DEDAL (CUARTA PARTE)

La vieja le agradeció la información y se marchó tan alegre y dichosa. Nada más entrar en la cabaña de su comadre, allá en el condado de Waterfood, le comunicó todo lo que había escuchado al propio Dedal. En seguida al jorobado se le subió en un carro, sobre el cual pesaba un aire malicioso, y empezó a moverse tirando del mismo. Le quedaba un largo camino.

“No me importarán todos los esfuerzos”, se decía para darse ánimos, “si conseguimos que le descarguen de la joroba.”

Ya era de noche en el momento que llegaron al pie del túmulo. La vieja puso allí al jorobado.

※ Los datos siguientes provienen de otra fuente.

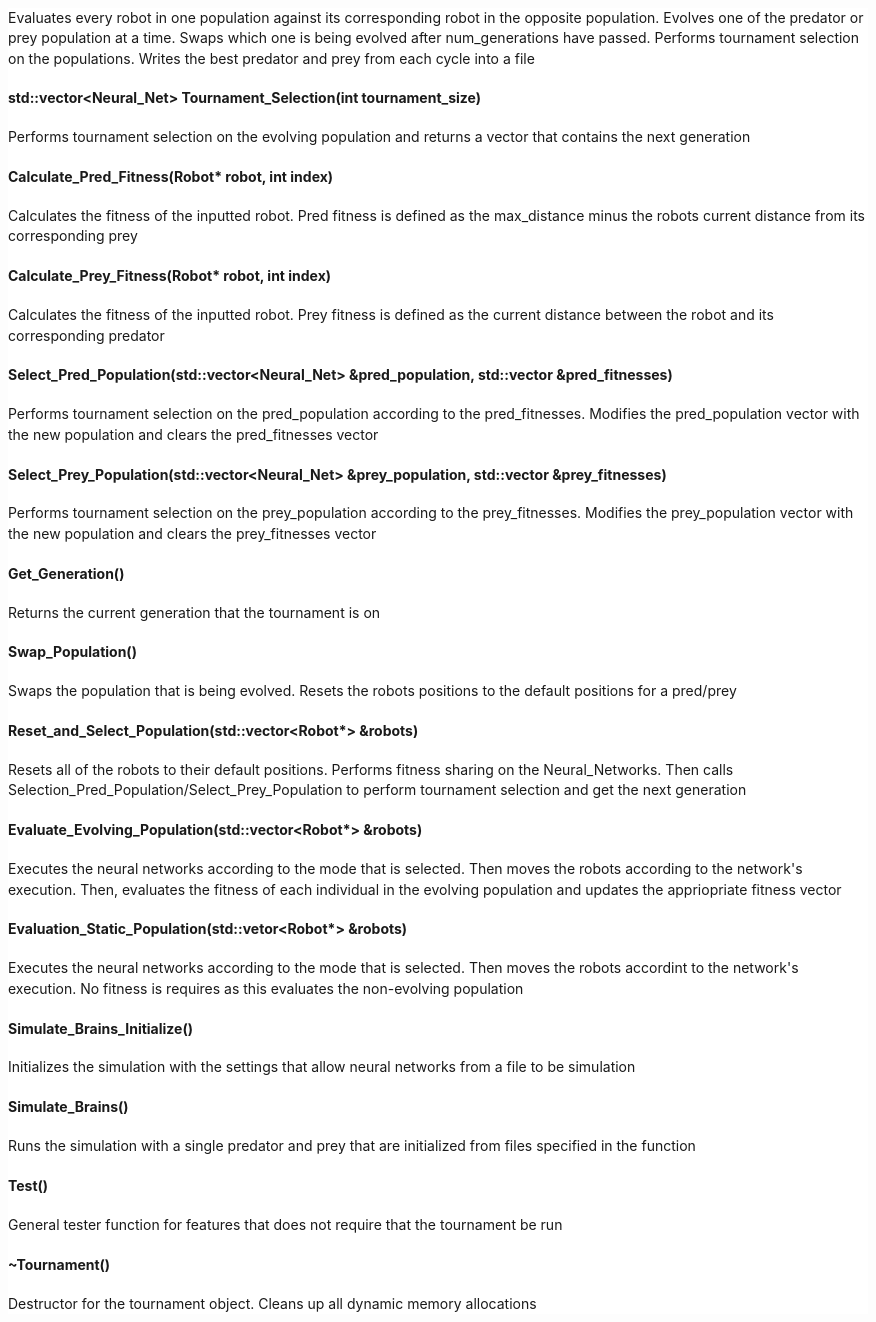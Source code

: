 Evaluates every robot in one population against its corresponding robot in the opposite population. Evolves one of the predator or prey population at a time. Swaps which one is being evolved after num_generations have passed. Performs tournament selection on the populations. Writes the best predator and prey from each cycle into a file
#### std::vector<Neural_Net> Tournament_Selection(int tournament_size)
Performs tournament selection on the evolving population and returns a vector that contains the next generation
#### Calculate_Pred_Fitness(Robot* robot, int index)
Calculates the fitness of the inputted robot. Pred fitness is defined as the max_distance minus the robots current distance from its corresponding prey
#### Calculate_Prey_Fitness(Robot* robot, int index)
Calculates the fitness of the inputted robot. Prey fitness is defined as the current distance between the robot and its corresponding predator
#### Select_Pred_Population(std::vector<Neural_Net> &pred_population, std::vector<double> &pred_fitnesses)
Performs tournament selection on the pred_population according to the pred_fitnesses. Modifies the pred_population vector with the new population and clears the pred_fitnesses vector
#### Select_Prey_Population(std::vector<Neural_Net> &prey_population, std::vector<double> &prey_fitnesses)
Performs tournament selection on the prey_population according to the prey_fitnesses. Modifies the prey_population vector with the new population and clears the prey_fitnesses vector
#### Get_Generation()
Returns the current generation that the tournament is on
#### Swap_Population()
Swaps the population that is being evolved. Resets the robots positions to the default positions for a pred/prey
#### Reset_and_Select_Population(std::vector<Robot*> &robots)
Resets all of the robots to their default positions. Performs fitness sharing on the Neural_Networks. Then calls Selection_Pred_Population/Select_Prey_Population to perform tournament selection and get the next generation
#### Evaluate_Evolving_Population(std::vector<Robot*> &robots)
Executes the neural networks according to the mode that is selected. Then moves the robots according to the network's execution. Then, evaluates the fitness of each individual in the evolving population and updates the appriopriate fitness vector
#### Evaluation_Static_Population(std::vetor<Robot*> &robots)
Executes the neural networks according to the mode that is selected. Then moves the robots accordint to the network's execution. No fitness is requires as this evaluates the non-evolving population
#### Simulate_Brains_Initialize()
Initializes the simulation with the settings that allow neural networks from a file to be simulation
#### Simulate_Brains()
Runs the simulation with a single predator and prey that are initialized from files specified in the function
#### Test()
General tester function for features that does not require that the tournament be run
#### ~Tournament()
Destructor for the tournament object. Cleans up all dynamic memory allocations
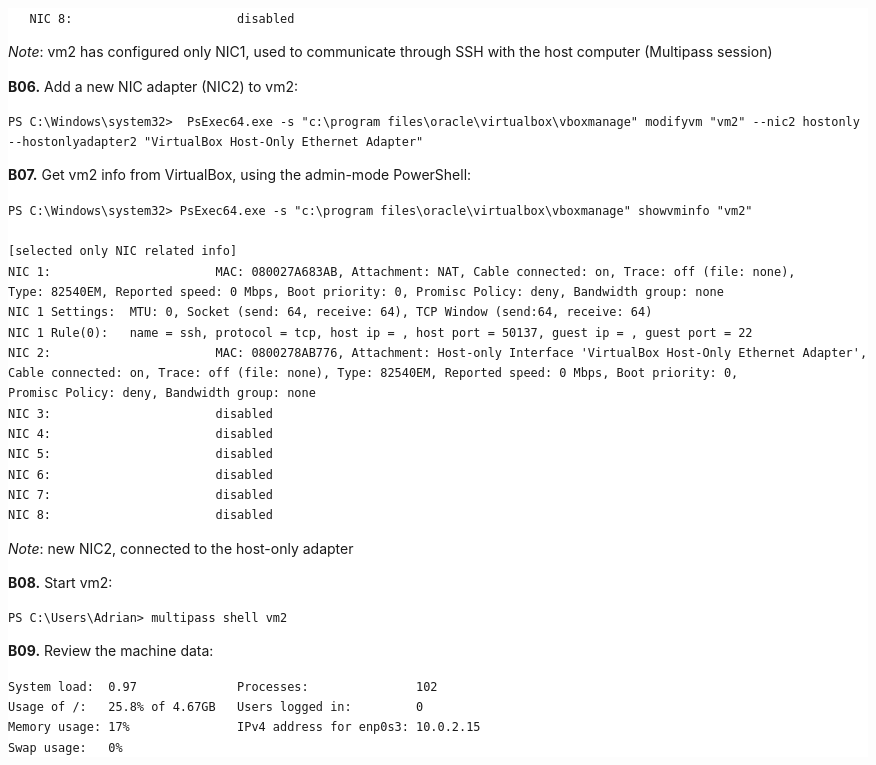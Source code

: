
 ```
   NIC 8:                       disabled 
```

_Note_: vm2 has configured only NIC1, used to communicate through SSH with the host computer (Multipass session)

__B06\.__ Add a new NIC adapter (NIC2) to vm2:

```
PS C:\Windows\system32>  PsExec64.exe -s "c:\program files\oracle\virtualbox\vboxmanage" modifyvm "vm2" --nic2 hostonly    --hostonlyadapter2 "VirtualBox Host-Only Ethernet Adapter"
```

__B07\.__ Get vm2 info from VirtualBox, using the admin-mode PowerShell:

```
PS C:\Windows\system32> PsExec64.exe -s "c:\program files\oracle\virtualbox\vboxmanage" showvminfo "vm2"

[selected only NIC related info]
NIC 1:                       MAC: 080027A683AB, Attachment: NAT, Cable connected: on, Trace: off (file: none), 
Type: 82540EM, Reported speed: 0 Mbps, Boot priority: 0, Promisc Policy: deny, Bandwidth group: none
NIC 1 Settings:  MTU: 0, Socket (send: 64, receive: 64), TCP Window (send:64, receive: 64)
NIC 1 Rule(0):   name = ssh, protocol = tcp, host ip = , host port = 50137, guest ip = , guest port = 22
NIC 2:                       MAC: 0800278AB776, Attachment: Host-only Interface 'VirtualBox Host-Only Ethernet Adapter', 
Cable connected: on, Trace: off (file: none), Type: 82540EM, Reported speed: 0 Mbps, Boot priority: 0, 
Promisc Policy: deny, Bandwidth group: none
NIC 3:                       disabled
NIC 4:                       disabled
NIC 5:                       disabled
NIC 6:                       disabled
NIC 7:                       disabled
NIC 8:                       disabled
```

_Note_: new NIC2, connected to the host-only adapter

__B08\.__ Start vm2:

```
PS C:\Users\Adrian> multipass shell vm2
```

__B09\.__ Review the machine data:

```
System load:  0.97              Processes:               102
Usage of /:   25.8% of 4.67GB   Users logged in:         0
Memory usage: 17%               IPv4 address for enp0s3: 10.0.2.15
Swap usage:   0%
```
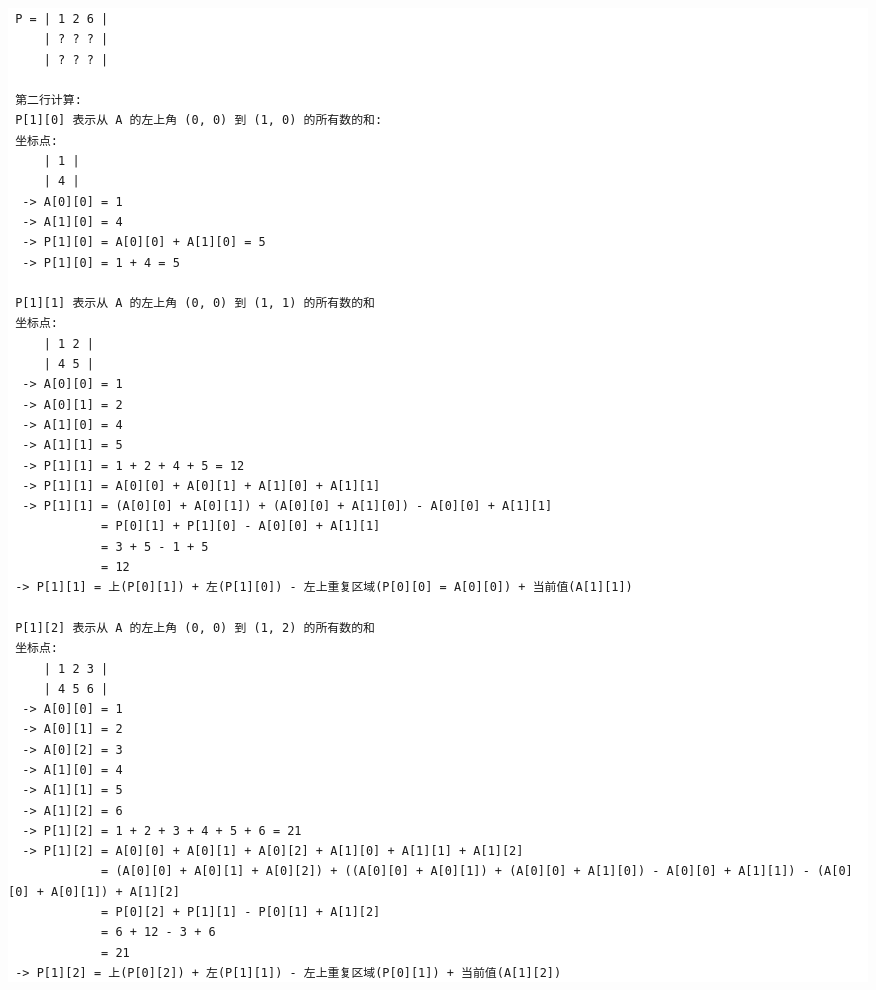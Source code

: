      P = | 1 2 6 |
         | ? ? ? |
         | ? ? ? |
     
     第二行计算:
     P[1][0] 表示从 A 的左上角 (0, 0) 到 (1, 0) 的所有数的和:
     坐标点:
         | 1 |
         | 4 |
      -> A[0][0] = 1
      -> A[1][0] = 4
      -> P[1][0] = A[0][0] + A[1][0] = 5
      -> P[1][0] = 1 + 4 = 5
     
     P[1][1] 表示从 A 的左上角 (0, 0) 到 (1, 1) 的所有数的和
     坐标点:
         | 1 2 |
         | 4 5 |
      -> A[0][0] = 1
      -> A[0][1] = 2
      -> A[1][0] = 4
      -> A[1][1] = 5
      -> P[1][1] = 1 + 2 + 4 + 5 = 12
      -> P[1][1] = A[0][0] + A[0][1] + A[1][0] + A[1][1]
      -> P[1][1] = (A[0][0] + A[0][1]) + (A[0][0] + A[1][0]) - A[0][0] + A[1][1]
                 = P[0][1] + P[1][0] - A[0][0] + A[1][1]
                 = 3 + 5 - 1 + 5
                 = 12
     -> P[1][1] = 上(P[0][1]) + 左(P[1][0]) - 左上重复区域(P[0][0] = A[0][0]) + 当前值(A[1][1])
     
     P[1][2] 表示从 A 的左上角 (0, 0) 到 (1, 2) 的所有数的和
     坐标点:
         | 1 2 3 |
         | 4 5 6 |
      -> A[0][0] = 1    
      -> A[0][1] = 2    
      -> A[0][2] = 3    
      -> A[1][0] = 4   
      -> A[1][1] = 5   
      -> A[1][2] = 6   
      -> P[1][2] = 1 + 2 + 3 + 4 + 5 + 6 = 21
      -> P[1][2] = A[0][0] + A[0][1] + A[0][2] + A[1][0] + A[1][1] + A[1][2]
                 = (A[0][0] + A[0][1] + A[0][2]) + ((A[0][0] + A[0][1]) + (A[0][0] + A[1][0]) - A[0][0] + A[1][1]) - (A[0][0] + A[0][1]) + A[1][2]
                 = P[0][2] + P[1][1] - P[0][1] + A[1][2]
                 = 6 + 12 - 3 + 6
                 = 21
     -> P[1][2] = 上(P[0][2]) + 左(P[1][1]) - 左上重复区域(P[0][1]) + 当前值(A[1][2])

John Madden, pues éste era el nombre del jorobado, no debió aguardar mucho rato para empezar a oír la música que brotaba de las entrañas de la tierra. Puede decirse que resultaba más deliciosa que la anterior, debido a que el.coro de elfos había incorporado la frase de Dedal:

Di Lunes, Di Martes, Di Lunes, Di Martes, Di Lunes, Di Martes, Di Miércoles, Di Jueves…

Sin embargo, en esta ocasión no hicieron ninguna pausa, acaso porque creían que era innecesario al haber completado la singular composición. Como John andaba muy impaciente por verse libre de su joroba, ni siquiera aguardó a que los elfos terminaran la canción. Porque ya llevaba lista la frase que él iba a añadir. Y en el momento que escuchó la melodía unas siete veces seguidas, sin preocuparle el tono musical ni la calidad de las voces, empezó a vociferar:

-Di Viernes, Di Sábado y Di Domingo…!

Al mismo tiempo se decía:

“Como a Dedal le dieron tanto por dos frases, mayores beneficios me ofrecerán a mí por tres”

Sin embargo, en el momento que silencio su garganta, se vio alzado de la tierra, para ser proyectado hasta el interior de la caverna que descendía hasta el fondo de la colina. Al momento quedó rodeado por una multitud de elfos. Todos parecían muy disgustados, ya que no cesaban de protestar:

-¿Quien ha sido el ignorante que ha malogrado nuestra canción?

El que parecía ser el jefe se colocó ante el grupo y dijo muy furioso:

John Madden, el atrevido,
tus palabras son un despido.
Tan bien como cantábamos,
y a callar nos obligamos,
por culpa de tu mal canto,
tan malo que causó llanto.
Ahora lo que venías a buscar,
el doble te los vas a llevar.

Una veintena de elfos llegaron con la pesada joroba de Dedal y la añadieron a la que ya cargaba el infortunado John Madden. La unión de las dos quedó tan cojuntada como si el trabajo lo hubiese realizado el mejor carpintero utilizando clavos del mejor acero. Seguidamente, lo arrojaron a patadas fuera de la caverna.

Al amanecer, la madre y su comadre vieron al joven tumbado al pie de la colina, casi agonizante y llevando en la espalda dos jorobas en lugar de una. Les entró tanto pánico, después de contemplar lo ocurrido, que dieron por cierto que ellas también podían verse con una joroba. Por eso se limitaron a echar a John en el carretón de mano y lo llevaron a casa. Pero el desgraciado, cansado de soportar la doble carga en los dias sucesivos, falleció sin dejar de maldecir la melodía de los elfos, que a el nunca le pareció nada maravillosa.